Tag name + Behavior. class. PHP

Note: For the reason why Behavior is required, see the code:


static public function exec($name, $tag,&$params=NULL) {
    if('Behavior' == substr($name,-8) ){
      //  Behavior extension must be used with run Entry method 
      $tag  =  'run';
    }
    $addon  = new $name();
    return $addon->$tag($params);
}

My own custom label name here is My


namespace Behavior;
use Think\Behavior;
class MyBehavior extends Behavior
{
  public function run(&$arg){
    echo 'Thinkphp  In '.$arg['name'].' Function ,'.$arg['value'].' Medium ...';
  }
}

Pay attention to the case of class name

2 Add hooks to the hook set

Method 1 (manual registration): Add directly to the controller:


Hook::add('addd','Behavior\\adBehavior'); 

Method 2 (automatic registration):

In the Conf folder (full path D:\ think\ application\ Home\ Conf\ tags. php, of course, this is my case) the contents of tags. php:


return array(
//'action_begin'=>array('Home\\Behaviors\\test','Home\\Behaviors\\test'),
 //1 A tag bit can have multiple behaviors, just use an array. 
 //  If it is 3.2.1 Version   You need to change to 
 // 'action_begin'=>array('Home\\Behaviors\\testBehavior','Home\\Behaviors\\testBehavior'),
 'my'=>array('Behaviors\\MyBehavior')
);

3 Add monitoring: (I just use direct monitoring in the template here)

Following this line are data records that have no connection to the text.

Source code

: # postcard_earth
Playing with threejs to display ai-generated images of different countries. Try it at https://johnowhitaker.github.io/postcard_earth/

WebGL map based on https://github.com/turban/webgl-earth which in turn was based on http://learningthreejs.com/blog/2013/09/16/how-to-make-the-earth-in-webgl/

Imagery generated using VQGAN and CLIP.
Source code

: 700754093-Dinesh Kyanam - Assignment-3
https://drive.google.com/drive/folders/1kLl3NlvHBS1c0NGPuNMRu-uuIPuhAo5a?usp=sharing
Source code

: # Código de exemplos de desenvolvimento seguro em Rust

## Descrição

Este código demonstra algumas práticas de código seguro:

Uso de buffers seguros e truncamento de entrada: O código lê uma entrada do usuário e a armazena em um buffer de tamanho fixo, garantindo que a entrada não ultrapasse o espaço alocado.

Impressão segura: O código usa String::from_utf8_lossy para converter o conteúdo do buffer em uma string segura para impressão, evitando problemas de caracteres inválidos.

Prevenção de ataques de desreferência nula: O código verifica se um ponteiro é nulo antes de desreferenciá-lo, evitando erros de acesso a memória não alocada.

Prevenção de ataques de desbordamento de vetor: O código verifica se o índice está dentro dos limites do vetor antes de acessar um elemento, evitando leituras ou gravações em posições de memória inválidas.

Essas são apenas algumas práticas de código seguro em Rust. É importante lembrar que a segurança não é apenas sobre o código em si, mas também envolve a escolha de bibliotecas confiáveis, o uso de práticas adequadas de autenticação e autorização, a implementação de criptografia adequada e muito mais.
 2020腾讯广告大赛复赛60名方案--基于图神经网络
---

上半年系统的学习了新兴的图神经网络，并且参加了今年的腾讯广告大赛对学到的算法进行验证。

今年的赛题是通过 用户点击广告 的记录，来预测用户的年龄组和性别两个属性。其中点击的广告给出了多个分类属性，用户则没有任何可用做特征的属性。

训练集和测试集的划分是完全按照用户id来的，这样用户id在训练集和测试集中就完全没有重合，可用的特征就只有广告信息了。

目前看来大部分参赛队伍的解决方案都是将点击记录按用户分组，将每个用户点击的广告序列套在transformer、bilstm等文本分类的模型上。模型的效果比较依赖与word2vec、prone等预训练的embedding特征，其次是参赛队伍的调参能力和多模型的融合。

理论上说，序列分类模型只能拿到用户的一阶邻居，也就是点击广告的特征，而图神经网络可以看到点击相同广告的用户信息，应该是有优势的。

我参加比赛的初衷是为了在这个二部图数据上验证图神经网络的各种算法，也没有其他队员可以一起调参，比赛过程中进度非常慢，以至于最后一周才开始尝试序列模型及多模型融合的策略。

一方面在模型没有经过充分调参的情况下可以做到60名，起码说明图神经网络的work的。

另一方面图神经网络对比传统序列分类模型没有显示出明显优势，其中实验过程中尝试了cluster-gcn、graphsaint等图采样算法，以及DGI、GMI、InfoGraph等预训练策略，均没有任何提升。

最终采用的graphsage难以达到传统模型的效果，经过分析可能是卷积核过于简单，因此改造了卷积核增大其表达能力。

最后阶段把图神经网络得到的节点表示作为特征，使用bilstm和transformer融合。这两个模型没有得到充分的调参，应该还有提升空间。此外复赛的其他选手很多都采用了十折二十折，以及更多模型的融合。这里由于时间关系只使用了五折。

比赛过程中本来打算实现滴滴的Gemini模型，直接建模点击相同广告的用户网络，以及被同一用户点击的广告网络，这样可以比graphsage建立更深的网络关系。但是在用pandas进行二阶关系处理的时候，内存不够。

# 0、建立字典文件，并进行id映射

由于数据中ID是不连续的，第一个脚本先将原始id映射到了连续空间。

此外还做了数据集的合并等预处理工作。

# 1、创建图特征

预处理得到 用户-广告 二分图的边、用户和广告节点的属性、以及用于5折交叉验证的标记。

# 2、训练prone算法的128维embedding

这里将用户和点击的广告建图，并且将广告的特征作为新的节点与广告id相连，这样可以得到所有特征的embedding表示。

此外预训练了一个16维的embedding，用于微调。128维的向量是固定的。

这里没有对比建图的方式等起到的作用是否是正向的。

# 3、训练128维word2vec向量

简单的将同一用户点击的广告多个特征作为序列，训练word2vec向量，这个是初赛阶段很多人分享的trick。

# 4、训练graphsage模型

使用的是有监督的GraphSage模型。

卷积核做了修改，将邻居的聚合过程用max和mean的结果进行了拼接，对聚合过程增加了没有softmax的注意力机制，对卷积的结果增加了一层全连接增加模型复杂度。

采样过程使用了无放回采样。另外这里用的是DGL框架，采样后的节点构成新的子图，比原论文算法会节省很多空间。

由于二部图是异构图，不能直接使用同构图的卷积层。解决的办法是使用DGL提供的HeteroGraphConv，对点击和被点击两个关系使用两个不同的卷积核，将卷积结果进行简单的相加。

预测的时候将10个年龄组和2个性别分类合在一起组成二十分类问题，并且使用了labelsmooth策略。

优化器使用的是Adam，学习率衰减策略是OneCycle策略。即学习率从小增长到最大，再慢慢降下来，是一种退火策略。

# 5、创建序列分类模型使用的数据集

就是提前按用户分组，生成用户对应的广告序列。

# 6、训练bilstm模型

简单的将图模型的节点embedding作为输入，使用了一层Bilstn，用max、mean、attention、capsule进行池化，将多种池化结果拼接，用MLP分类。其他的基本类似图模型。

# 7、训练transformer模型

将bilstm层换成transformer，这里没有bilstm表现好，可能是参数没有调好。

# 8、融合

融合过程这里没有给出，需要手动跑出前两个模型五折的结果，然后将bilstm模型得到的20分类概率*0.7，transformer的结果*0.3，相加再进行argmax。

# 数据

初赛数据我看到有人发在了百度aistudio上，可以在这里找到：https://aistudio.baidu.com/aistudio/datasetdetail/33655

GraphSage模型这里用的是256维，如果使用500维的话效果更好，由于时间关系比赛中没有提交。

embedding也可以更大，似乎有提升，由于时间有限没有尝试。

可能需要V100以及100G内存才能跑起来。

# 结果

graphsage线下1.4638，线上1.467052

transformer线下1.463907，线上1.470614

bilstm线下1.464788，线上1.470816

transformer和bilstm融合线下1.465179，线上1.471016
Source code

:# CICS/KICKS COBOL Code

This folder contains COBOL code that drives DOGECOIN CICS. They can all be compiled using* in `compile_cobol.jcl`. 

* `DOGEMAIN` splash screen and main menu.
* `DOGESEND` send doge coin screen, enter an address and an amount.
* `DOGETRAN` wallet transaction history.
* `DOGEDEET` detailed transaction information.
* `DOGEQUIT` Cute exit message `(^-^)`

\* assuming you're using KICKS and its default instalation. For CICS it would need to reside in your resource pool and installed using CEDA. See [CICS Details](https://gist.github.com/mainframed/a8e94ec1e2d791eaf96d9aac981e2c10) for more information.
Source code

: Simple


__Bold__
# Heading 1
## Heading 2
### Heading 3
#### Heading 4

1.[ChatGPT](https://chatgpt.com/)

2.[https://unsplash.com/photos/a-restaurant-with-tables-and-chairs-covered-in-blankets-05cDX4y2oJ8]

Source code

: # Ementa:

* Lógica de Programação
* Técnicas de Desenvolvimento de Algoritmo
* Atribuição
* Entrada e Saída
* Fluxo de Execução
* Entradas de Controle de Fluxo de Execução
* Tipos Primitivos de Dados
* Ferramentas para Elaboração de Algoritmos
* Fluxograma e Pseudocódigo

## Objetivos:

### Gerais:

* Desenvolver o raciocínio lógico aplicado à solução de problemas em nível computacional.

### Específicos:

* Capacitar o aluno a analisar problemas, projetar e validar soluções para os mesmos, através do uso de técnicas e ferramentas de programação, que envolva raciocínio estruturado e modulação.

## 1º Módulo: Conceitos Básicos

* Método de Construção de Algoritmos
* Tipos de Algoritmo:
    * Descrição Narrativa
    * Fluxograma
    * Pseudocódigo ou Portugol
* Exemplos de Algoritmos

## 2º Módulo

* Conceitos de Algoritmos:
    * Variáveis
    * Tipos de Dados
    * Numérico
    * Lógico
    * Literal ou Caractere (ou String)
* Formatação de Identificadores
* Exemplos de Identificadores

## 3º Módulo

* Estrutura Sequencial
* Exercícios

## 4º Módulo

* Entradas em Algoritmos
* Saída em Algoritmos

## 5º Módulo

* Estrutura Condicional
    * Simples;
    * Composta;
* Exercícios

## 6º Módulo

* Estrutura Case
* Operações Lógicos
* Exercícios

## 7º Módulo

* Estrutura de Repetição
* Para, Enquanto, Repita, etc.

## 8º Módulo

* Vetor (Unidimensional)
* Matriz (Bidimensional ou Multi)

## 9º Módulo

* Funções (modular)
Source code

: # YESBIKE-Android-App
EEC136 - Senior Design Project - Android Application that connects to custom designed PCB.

If the hook method cannot be found here, please add it in ThinkPHP/Common/functions. php (of course, it can also be in other public files):


function hook($hook,$params= array()){
  \Think\Hook::listen($hook,$params);
}

Finally, use it in the template:


{:hook('my', array('name'=>' Hook ','value'=>' Learning '))}

For more readers interested in thinkPHP related contents, please check the topics of this site: "ThinkPHP Introduction Tutorial", "thinkPHP Template Operation Skills Summary", "ThinkPHP Common Methods Summary", "codeigniter Introduction Tutorial", "CI (CodeIgniter) Framework Advanced Tutorial", "Zend FrameWork Framework Introduction Tutorial" and "PHP Template Technology Summary".

I hope this article is helpful to the PHP programming based on ThinkPHP framework.